Meet the Dream Team: Tipper
In my various Dream Team introductions, it dawned on me that I’d left out one rather obvious person: Myself.
Thanks to this blog, I’m presumably the least mysterious person in this office, since I’m pretty much always boring y’all with stupid facts about my life. But still, it was pointed out that if I was going to embarrass other people with a post about them, that I should probably introduce you all to myself, as well!
And so, in the interest of full disclosure and humiliation, my name is Tipper. I’m a lawyer, an Ole Miss grad, and a fan of long walks on the beach. (Not kidding about that last one. Going to the beach is pretty much my favorite.)
I spend my days going over 70 page contracts to ensure that people are actually going to get paid for the work they do. I talk to everybody and their brother, trying to make sure everyone has the information they need to manage their finances/get money/run their businesses successfully/not inadvertently screw up their entire lives. When they do screw up their entire lives, I’m usually the first line of defense at trying to fix it. According to my business cards, I’m the Vice President of Business Development.
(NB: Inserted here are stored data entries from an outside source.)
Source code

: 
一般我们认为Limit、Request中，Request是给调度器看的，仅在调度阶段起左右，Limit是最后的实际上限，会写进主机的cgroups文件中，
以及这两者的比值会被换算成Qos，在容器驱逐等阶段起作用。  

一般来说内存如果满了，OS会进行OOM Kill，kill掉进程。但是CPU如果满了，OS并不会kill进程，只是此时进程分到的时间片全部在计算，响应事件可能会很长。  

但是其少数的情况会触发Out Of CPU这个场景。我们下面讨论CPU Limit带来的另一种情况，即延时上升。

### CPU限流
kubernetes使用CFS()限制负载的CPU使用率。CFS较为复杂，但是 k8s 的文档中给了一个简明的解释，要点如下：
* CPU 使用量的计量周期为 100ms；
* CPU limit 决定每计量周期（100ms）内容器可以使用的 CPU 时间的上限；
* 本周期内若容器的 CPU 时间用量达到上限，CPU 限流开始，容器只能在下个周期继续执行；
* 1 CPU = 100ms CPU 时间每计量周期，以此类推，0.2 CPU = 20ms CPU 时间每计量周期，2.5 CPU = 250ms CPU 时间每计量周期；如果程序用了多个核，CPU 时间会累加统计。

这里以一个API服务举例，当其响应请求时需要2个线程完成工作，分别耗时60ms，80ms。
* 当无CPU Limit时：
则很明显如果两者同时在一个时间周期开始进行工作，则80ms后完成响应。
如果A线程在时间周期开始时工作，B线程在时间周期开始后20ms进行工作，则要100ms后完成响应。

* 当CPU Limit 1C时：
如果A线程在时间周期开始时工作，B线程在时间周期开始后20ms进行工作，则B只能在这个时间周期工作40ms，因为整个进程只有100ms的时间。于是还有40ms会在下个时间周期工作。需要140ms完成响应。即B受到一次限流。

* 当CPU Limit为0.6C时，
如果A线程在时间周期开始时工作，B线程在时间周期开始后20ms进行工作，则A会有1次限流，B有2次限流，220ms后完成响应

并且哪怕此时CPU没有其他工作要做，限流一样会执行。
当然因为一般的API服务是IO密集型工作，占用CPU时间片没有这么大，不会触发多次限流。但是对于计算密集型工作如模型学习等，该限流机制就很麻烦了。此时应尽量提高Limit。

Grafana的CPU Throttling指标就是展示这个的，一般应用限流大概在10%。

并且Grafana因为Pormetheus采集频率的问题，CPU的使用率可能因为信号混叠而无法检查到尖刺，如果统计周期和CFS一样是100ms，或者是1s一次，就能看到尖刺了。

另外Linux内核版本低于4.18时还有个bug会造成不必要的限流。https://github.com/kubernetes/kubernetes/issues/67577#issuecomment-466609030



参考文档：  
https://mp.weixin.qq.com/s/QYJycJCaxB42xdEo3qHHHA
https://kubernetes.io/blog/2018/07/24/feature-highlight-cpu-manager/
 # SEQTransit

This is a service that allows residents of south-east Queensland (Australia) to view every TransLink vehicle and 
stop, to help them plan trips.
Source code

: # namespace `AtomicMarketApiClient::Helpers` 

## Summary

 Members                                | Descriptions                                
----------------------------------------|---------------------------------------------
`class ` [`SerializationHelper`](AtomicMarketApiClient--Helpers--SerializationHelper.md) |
And, I’m also the person to talk to about your dog/the thing the mechanic at Jiffy Lube said to you/your kid’s phobia of Jello-O/your desire to move to Siberia…not because those things are my job, but because I really like people, and I can totally relate to being scared of Jell-O.**
I’m a huge nerd who can read through about five zillion AIA contracts in an afternoon and still get distracted by an article in The Wall Street Journal that I just had to read.* When I’m not being a nerd at work, I go home and do more nerdy stuff (I’m looking at you, non-existent social life, gallery of questionable art, and 300 page Word document of badly written fiction). I can probably tell you everything you ever needed to know about whatever my weird interest of the month is–from the safety mechanisms behind swimming pool drains to the history of public housing.
Also, I like cheap champagne, going to the beach, and walking through my house pretending that I’m a T-Rex. You know, normal stuff.
*Spoiler alert: No, I do not actually need to read a review of the latest Subaru SUV or what the markets in China are doing. That is in no way pertinent to my job or anything else about my life. But that’s not going to stop me from reading about it, anyway.
**Jell-O is scary, okay? In fact, pretty much everything is scary. I’m basically just a walking panic attack. But that’s okay, because I’m pretty fun, regardless.